• **Task to complete**: A faithful copy is required: retype the records from their first line through the line with "on differential equations.", and omit the pictures.

[Collected data]

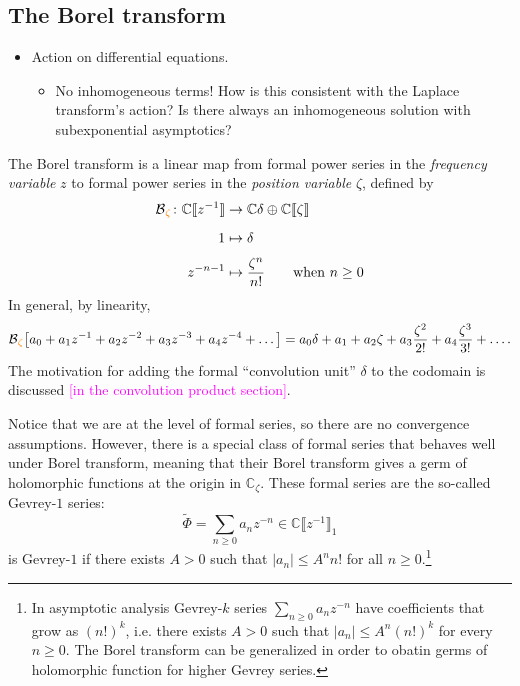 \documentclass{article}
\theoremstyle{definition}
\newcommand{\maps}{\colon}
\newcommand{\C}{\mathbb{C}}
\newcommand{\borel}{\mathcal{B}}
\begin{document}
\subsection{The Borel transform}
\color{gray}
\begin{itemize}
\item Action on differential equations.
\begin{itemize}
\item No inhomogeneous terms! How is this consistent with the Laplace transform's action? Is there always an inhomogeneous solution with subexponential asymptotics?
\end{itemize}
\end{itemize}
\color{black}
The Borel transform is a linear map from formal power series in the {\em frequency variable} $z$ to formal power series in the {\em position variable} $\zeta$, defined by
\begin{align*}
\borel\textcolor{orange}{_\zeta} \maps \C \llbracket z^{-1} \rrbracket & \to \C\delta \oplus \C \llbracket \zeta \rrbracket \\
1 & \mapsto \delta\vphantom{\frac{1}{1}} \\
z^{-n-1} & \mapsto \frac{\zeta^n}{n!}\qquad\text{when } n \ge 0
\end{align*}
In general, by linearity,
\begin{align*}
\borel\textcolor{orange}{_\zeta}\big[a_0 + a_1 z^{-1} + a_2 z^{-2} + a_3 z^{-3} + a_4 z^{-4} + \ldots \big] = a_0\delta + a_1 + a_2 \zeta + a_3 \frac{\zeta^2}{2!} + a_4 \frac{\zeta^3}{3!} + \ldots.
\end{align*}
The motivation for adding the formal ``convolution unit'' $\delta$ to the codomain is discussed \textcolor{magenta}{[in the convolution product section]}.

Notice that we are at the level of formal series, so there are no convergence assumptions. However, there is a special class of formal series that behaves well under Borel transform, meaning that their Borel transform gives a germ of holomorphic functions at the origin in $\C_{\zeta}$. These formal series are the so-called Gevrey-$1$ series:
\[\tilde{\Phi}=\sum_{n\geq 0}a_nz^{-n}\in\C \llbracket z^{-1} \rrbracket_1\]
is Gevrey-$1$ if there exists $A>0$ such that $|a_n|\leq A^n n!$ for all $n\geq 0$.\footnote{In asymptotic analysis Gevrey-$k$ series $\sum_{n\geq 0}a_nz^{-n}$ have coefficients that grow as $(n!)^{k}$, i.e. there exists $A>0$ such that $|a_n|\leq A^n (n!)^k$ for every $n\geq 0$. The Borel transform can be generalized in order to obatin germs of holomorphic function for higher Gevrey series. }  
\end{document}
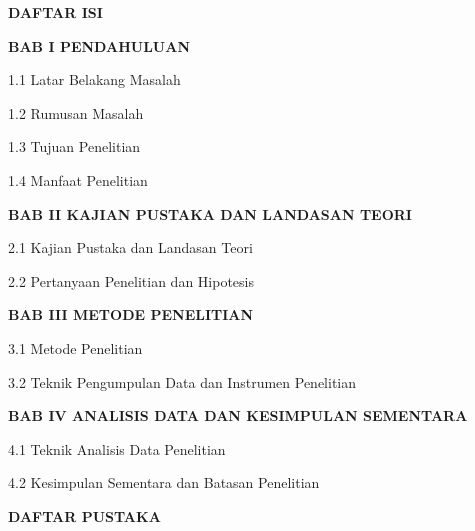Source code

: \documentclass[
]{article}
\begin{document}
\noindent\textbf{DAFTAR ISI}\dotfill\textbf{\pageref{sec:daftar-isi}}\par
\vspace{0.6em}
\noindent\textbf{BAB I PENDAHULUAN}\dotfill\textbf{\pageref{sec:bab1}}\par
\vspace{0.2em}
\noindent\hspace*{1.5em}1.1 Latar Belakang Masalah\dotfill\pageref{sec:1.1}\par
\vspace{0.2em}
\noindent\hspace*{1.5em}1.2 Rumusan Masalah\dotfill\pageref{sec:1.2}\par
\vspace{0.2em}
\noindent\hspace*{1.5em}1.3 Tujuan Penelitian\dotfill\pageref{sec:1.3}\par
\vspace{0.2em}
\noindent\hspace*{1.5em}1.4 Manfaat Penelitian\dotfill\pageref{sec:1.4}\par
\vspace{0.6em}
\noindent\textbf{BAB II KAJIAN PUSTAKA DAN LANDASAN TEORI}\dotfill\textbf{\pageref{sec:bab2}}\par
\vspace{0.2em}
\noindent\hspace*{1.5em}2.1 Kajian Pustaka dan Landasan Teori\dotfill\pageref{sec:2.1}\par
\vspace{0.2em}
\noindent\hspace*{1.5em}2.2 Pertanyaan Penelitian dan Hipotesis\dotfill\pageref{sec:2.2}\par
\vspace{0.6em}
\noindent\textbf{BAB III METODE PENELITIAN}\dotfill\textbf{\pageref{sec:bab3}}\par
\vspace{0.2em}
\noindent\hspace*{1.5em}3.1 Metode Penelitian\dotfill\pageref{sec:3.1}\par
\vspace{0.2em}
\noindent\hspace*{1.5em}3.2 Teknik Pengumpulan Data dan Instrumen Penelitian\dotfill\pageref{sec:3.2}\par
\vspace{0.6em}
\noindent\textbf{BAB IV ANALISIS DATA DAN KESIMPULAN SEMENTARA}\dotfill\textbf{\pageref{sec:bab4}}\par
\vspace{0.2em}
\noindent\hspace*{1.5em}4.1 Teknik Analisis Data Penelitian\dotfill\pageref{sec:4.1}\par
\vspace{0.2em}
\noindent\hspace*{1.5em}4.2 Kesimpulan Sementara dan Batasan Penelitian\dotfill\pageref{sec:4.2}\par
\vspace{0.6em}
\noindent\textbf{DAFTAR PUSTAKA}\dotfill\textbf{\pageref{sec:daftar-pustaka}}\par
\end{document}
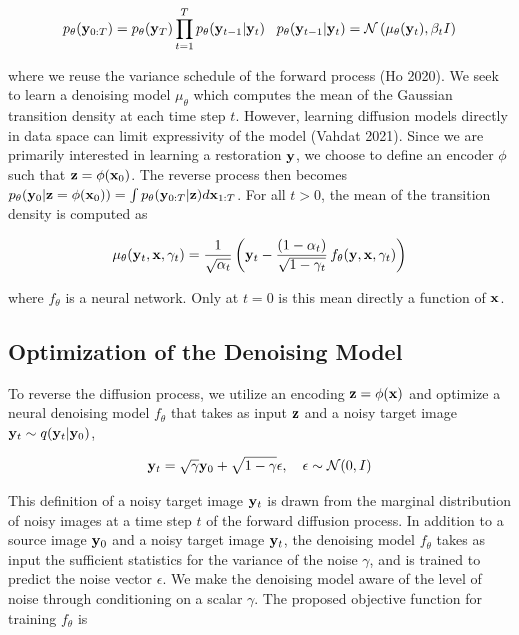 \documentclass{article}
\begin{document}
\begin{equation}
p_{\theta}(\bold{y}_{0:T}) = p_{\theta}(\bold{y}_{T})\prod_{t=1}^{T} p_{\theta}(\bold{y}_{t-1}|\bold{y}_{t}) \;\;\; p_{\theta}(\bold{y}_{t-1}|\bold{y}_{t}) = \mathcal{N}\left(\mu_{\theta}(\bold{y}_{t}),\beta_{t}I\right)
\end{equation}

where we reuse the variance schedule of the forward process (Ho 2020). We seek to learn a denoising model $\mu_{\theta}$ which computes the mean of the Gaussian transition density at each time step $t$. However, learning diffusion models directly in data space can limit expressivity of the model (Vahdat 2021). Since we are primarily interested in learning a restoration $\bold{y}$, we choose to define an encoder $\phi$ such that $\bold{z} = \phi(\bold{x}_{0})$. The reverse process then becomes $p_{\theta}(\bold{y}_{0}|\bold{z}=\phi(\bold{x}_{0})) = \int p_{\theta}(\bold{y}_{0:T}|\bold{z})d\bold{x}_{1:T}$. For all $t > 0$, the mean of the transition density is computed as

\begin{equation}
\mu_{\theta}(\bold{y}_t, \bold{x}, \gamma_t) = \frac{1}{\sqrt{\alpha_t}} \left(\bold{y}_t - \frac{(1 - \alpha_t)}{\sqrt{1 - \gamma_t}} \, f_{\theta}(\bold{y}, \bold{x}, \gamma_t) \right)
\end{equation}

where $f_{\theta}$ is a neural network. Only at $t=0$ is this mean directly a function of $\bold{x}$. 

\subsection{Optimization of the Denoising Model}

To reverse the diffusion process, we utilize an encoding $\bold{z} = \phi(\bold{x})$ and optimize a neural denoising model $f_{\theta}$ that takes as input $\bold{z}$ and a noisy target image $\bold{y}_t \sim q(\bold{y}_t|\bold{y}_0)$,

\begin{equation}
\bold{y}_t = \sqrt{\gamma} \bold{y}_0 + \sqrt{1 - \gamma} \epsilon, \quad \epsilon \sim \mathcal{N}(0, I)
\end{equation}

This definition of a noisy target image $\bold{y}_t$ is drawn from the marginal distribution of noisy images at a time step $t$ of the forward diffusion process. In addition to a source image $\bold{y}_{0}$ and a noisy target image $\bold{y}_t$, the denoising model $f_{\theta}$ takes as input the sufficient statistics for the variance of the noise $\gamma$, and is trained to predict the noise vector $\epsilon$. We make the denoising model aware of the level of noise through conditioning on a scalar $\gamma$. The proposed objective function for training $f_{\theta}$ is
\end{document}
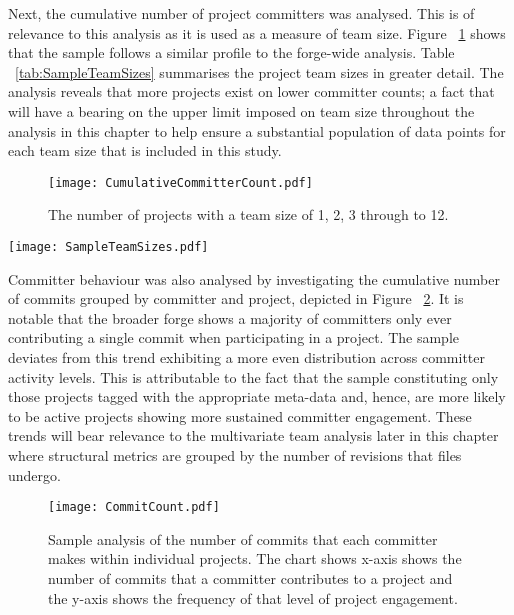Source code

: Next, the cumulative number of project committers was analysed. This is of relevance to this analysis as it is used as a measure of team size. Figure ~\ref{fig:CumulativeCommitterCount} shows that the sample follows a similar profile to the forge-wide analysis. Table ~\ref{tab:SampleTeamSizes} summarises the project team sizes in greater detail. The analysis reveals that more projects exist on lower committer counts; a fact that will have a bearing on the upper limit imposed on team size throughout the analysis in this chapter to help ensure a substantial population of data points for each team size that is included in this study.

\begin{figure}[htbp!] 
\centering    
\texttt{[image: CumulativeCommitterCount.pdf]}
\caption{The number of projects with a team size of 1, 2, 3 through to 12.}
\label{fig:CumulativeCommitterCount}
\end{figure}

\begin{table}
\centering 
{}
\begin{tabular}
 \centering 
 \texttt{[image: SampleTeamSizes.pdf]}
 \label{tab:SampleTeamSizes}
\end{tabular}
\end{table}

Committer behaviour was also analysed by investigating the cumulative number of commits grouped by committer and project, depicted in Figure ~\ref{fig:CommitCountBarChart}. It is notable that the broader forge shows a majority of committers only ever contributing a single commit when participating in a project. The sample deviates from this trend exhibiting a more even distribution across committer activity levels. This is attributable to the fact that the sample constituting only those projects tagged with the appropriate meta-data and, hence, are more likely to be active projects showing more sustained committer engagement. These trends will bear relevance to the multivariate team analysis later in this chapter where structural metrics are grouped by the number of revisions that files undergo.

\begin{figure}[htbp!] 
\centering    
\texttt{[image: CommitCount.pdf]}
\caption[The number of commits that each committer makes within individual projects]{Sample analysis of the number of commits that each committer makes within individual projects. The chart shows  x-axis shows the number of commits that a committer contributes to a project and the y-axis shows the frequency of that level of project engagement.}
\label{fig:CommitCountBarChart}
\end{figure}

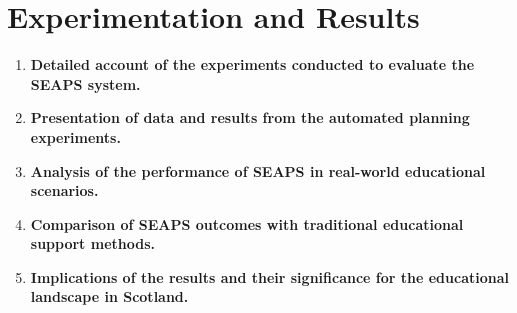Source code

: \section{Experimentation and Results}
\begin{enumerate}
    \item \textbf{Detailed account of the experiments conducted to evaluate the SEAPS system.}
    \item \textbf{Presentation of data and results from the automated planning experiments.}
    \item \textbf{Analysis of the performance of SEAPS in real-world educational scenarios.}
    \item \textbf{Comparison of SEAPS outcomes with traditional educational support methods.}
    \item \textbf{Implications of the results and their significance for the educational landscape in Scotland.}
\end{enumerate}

• **Exercise output**:
 \documentclass{article}
\theoremstyle{definition}
\newcommand{\maps}{\colon}
\newcommand{\C}{\mathbb{C}}
\newcommand{\borel}{\mathcal{B}}
\begin{document}
\subsection{The Borel transform}
\color{gray}
\begin{itemize}
\item Action on differential equations.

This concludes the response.